> **EXERCISE AIM**
Which of the lines in the records below hold the string "length"? Copy every one of them.

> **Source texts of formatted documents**
········
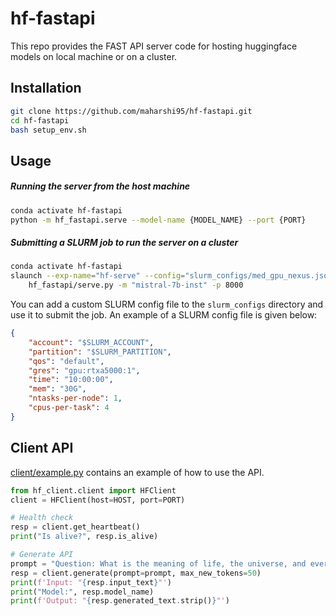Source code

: # hf-fastapi

This repo provides the FAST API server code for hosting huggingface models on local machine or on a cluster.

## Installation

```bash
git clone https://github.com/maharshi95/hf-fastapi.git
cd hf-fastapi
bash setup_env.sh
```

## Usage

##### Running the server from the host machine

```bash
conda activate hf-fastapi
python -m hf_fastapi.serve --model-name {MODEL_NAME} --port {PORT}
```

##### Submitting a SLURM job to run the server on a cluster

```bash
conda activate hf-fastapi
slaunch --exp-name="hf-serve" --config="slurm_configs/med_gpu_nexus.json" \
    hf_fastapi/serve.py -m "mistral-7b-inst" -p 8000
```
You can add a custom SLURM config file to the `slurm_configs` directory and use it to submit the job.
An example of a SLURM config file is given below:

```json
{
    "account": "$SLURM_ACCOUNT",
    "partition": "$SLURM_PARTITION",
    "qos": "default",
    "gres": "gpu:rtxa5000:1",
    "time": "10:00:00",
    "mem": "30G",
    "ntasks-per-node": 1,
    "cpus-per-task": 4
}
```

## Client API
[client/example.py](client/example.py) contains an example of how to use the API.

```python
from hf_client.client import HFClient
client = HFClient(host=HOST, port=PORT)

# Health check
resp = client.get_heartbeat()
print("Is alive?", resp.is_alive)

# Generate API
prompt = "Question: What is the meaning of life, the universe, and everything? Answer:"
resp = client.generate(prompt=prompt, max_new_tokens=50)
print(f'Input: "{resp.input_text}"')
print("Model:", resp.model_name)
print(f'Output: "{resp.generated_text.strip()}"')
```
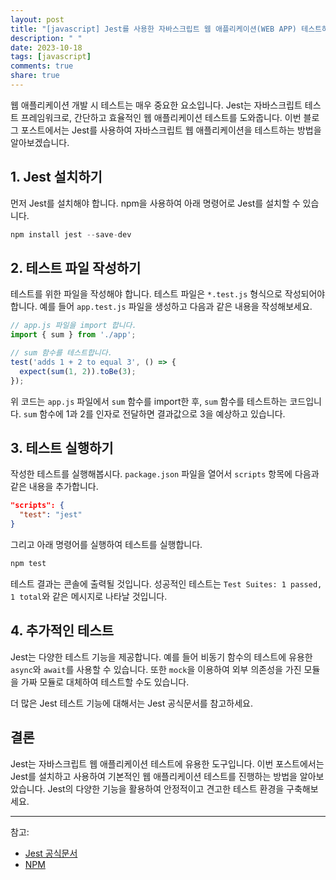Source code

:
 ```yaml
---
layout: post
title: "[javascript] Jest를 사용한 자바스크립트 웹 애플리케이션(WEB APP) 테스트하기"
description: " "
date: 2023-10-18
tags: [javascript]
comments: true
share: true
---
```


웹 애플리케이션 개발 시 테스트는 매우 중요한 요소입니다. Jest는 자바스크립트 테스트 프레임워크로, 간단하고 효율적인 웹 애플리케이션 테스트를 도와줍니다. 이번 블로그 포스트에서는 Jest를 사용하여 자바스크립트 웹 애플리케이션을 테스트하는 방법을 알아보겠습니다.

## 1. Jest 설치하기

먼저 Jest를 설치해야 합니다. npm을 사용하여 아래 명령어로 Jest를 설치할 수 있습니다.

```javascript
npm install jest --save-dev
```

## 2. 테스트 파일 작성하기

테스트를 위한 파일을 작성해야 합니다. 테스트 파일은 `*.test.js` 형식으로 작성되어야 합니다. 예를 들어 `app.test.js` 파일을 생성하고 다음과 같은 내용을 작성해보세요.

```javascript
// app.js 파일을 import 합니다.
import { sum } from './app';

// sum 함수를 테스트합니다.
test('adds 1 + 2 to equal 3', () => {
  expect(sum(1, 2)).toBe(3);
});
```

위 코드는 `app.js` 파일에서 `sum` 함수를 import한 후, `sum` 함수를 테스트하는 코드입니다. `sum` 함수에 1과 2를 인자로 전달하면 결과값으로 3을 예상하고 있습니다.

## 3. 테스트 실행하기

작성한 테스트를 실행해봅시다. `package.json` 파일을 열어서 `scripts` 항목에 다음과 같은 내용을 추가합니다.

```json
"scripts": {
  "test": "jest"
}
```

그리고 아래 명령어를 실행하여 테스트를 실행합니다.

```javascript
npm test
```

테스트 결과는 콘솔에 출력될 것입니다. 성공적인 테스트는 `Test Suites: 1 passed, 1 total`와 같은 메시지로 나타날 것입니다.

## 4. 추가적인 테스트

Jest는 다양한 테스트 기능을 제공합니다. 예를 들어 비동기 함수의 테스트에 유용한 `async`와 `await`를 사용할 수 있습니다. 또한 `mock`을 이용하여 외부 의존성을 가진 모듈을 가짜 모듈로 대체하여 테스트할 수도 있습니다.

더 많은 Jest 테스트 기능에 대해서는 Jest 공식문서를 참고하세요.

## 결론

Jest는 자바스크립트 웹 애플리케이션 테스트에 유용한 도구입니다. 이번 포스트에서는 Jest를 설치하고 사용하여 기본적인 웹 애플리케이션 테스트를 진행하는 방법을 알아보았습니다. Jest의 다양한 기능을 활용하여 안정적이고 견고한 테스트 환경을 구축해보세요.

---

참고:
- [Jest 공식문서](https://jestjs.io/)
- [NPM](https://www.npmjs.com/package/jest)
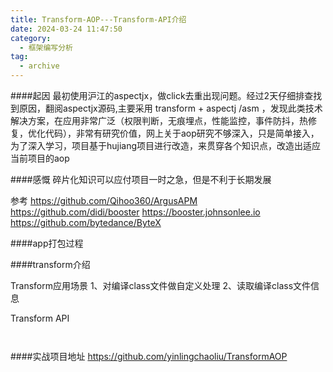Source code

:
 ```yaml
---
title: Transform-AOP---Transform-API介绍
date: 2024-03-24 11:47:50
category:
  - 框架编写分析
tag:
  - archive
---
```

####起因
最初使用沪江的aspectjx，做click去重出现问题。经过2天仔细排查找到原因，翻阅aspectjx源码,主要采用 transform + aspectj /asm ，发现此类技术解决方案，在应用非常广泛（权限判断，无痕埋点，性能监控，事件防抖，热修复，优化代码），非常有研究价值，网上关于aop研究不够深入，只是简单接入，为了深入学习，项目基于hujiang项目进行改造，来贯穿各个知识点，改造出适应当前项目的aop

####感慨
碎片化知识可以应付项目一时之急，但是不利于长期发展

参考
https://github.com/Qihoo360/ArgusAPM
https://github.com/didi/booster
https://booster.johnsonlee.io
https://github.com/bytedance/ByteX

####app打包过程

####transform介绍

Transform应用场景
1、对编译class文件做自定义处理
2、读取编译class文件信息

Transform API
```


```






####实战项目地址
https://github.com/yinlingchaoliu/TransformAOP
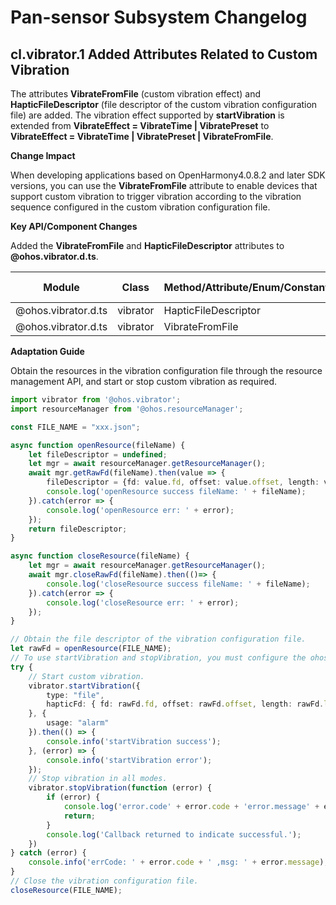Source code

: # Pan-sensor Subsystem Changelog


## cl.vibrator.1 Added Attributes Related to Custom Vibration

The attributes **VibrateFromFile** (custom vibration effect) and **HapticFileDescriptor** (file descriptor of the custom vibration configuration file) are added. The vibration effect supported by **startVibration** is extended from **VibrateEffect = VibrateTime | VibratePreset** to **VibrateEffect = VibrateTime | VibratePreset | VibrateFromFile**.

**Change Impact**

When developing applications based on OpenHarmony4.0.8.2 and later SDK versions, you can use the **VibrateFromFile** attribute to enable devices that support custom vibration to trigger vibration according to the vibration sequence configured in the custom vibration configuration file.

**Key API/Component Changes**

Added the **VibrateFromFile** and **HapticFileDescriptor** attributes to **@ohos.vibrator.d.ts**.

| Module| Class| Method/Attribute/Enum/Constant| Change Type|
|  -- | -- | -- | -- |
| @ohos.vibrator.d.ts | vibrator | HapticFileDescriptor | Added|
| @ohos.vibrator.d.ts | vibrator | VibrateFromFile | Added|

**Adaptation Guide**

Obtain the resources in the vibration configuration file through the resource management API, and start or stop custom vibration as required.

```ts
import vibrator from '@ohos.vibrator';
import resourceManager from '@ohos.resourceManager';

const FILE_NAME = "xxx.json";

async function openResource(fileName) {
    let fileDescriptor = undefined;
    let mgr = await resourceManager.getResourceManager();
    await mgr.getRawFd(fileName).then(value => {
        fileDescriptor = {fd: value.fd, offset: value.offset, length: value.length};
        console.log('openResource success fileName: ' + fileName);
    }).catch(error => {
        console.log('openResource err: ' + error);
    });
    return fileDescriptor;
}

async function closeResource(fileName) {
    let mgr = await resourceManager.getResourceManager();
    await mgr.closeRawFd(fileName).then(()=> {
        console.log('closeResource success fileName: ' + fileName);
    }).catch(error => {
        console.log('closeResource err: ' + error);
    });
}

// Obtain the file descriptor of the vibration configuration file.
let rawFd = openResource(FILE_NAME);
// To use startVibration and stopVibration, you must configure the ohos.permission.VIBRATE permission.
try {
    // Start custom vibration.
    vibrator.startVibration({
        type: "file",
        hapticFd: { fd: rawFd.fd, offset: rawFd.offset, length: rawFd.length }
    }, {
        usage: "alarm"
    }).then(() => {
        console.info('startVibration success');
    }, (error) => {
        console.info('startVibration error');
    });
    // Stop vibration in all modes.
    vibrator.stopVibration(function (error) {
        if (error) {
            console.log('error.code' + error.code + 'error.message' + error.message);
            return;
        }
        console.log('Callback returned to indicate successful.');
    })
} catch (error) {
    console.info('errCode: ' + error.code + ' ,msg: ' + error.message);
}
// Close the vibration configuration file.
closeResource(FILE_NAME);
```
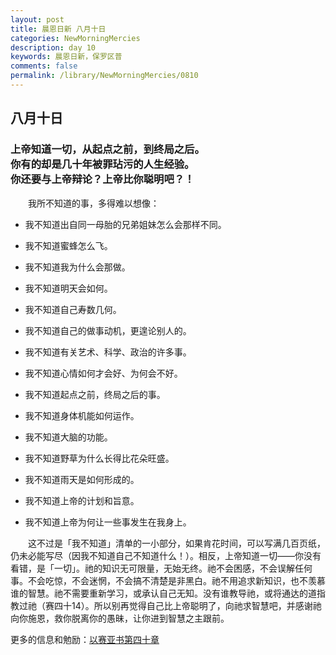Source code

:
 ```yaml
---
layout: post
title: 晨恩日新 八月十日
categories: NewMorningMercies
description: day 10
keywords: 晨恩日新，保罗区普
comments: false
permalink: /library/NewMorningMercies/0810
---
```


## 八月十日

### 上帝知道一切，从起点之前，到终局之后。 <br> 你有的却是几十年被罪玷污的人生经验。<br> 你还要与上帝辩论？上帝比你聪明吧？！

&emsp;&emsp;我所不知道的事，多得难以想像：

* 我不知道出自同一母胎的兄弟姐妹怎么会那样不同。

* 我不知道蜜蜂怎么飞。

* 我不知道我为什么会那做。

* 我不知道明天会如何。

* 我不知道自己寿数几何。

* 我不知道自己的做事动机，更遑论别人的。

* 我不知道有关艺术、科学、政治的许多事。

* 我不知道心情如何才会好、为何会不好。

* 我不知道起点之前，终局之后的事。

* 我不知道身体机能如何运作。

* 我不知道大脑的功能。

* 我不知道野草为什么长得比花朵旺盛。

* 我不知道雨天是如何形成的。

* 我不知道上帝的计划和旨意。

* 我不知道上帝为何让一些事发生在我身上。

&emsp;&emsp;这不过是「我不知道」清单的一小部分，如果肯花时间，可以写满几百页纸，仍未必能写尽（因我不知道自己不知道什么！）。相反，上帝知道一切——你没有看错，是「一切」。祂的知识无可限量，无始无终。祂不会困感，不会误解任何事。不会吃惊，不会迷惘，不会搞不清楚是非黑白。祂不用追求新知识，也不羡慕谁的智慧。祂不需要重新学习，或承认自己无知。没有谁教导祂，或将通达的道指教过祂（赛四十14）。所以别再觉得自己比上帝聪明了，向祂求智慧吧，并感谢祂向你施恩，救你脱离你的愚昧，让你进到智慧之主跟前。

更多的信息和勉励：[以赛亚书第四十章]()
········
> **ANSWER BOX**
        fileDescriptor = {fd: value.fd, offset: value.offset, length: value.length};
        hapticFd: { fd: rawFd.fd, offset: rawFd.offset, length: rawFd.length }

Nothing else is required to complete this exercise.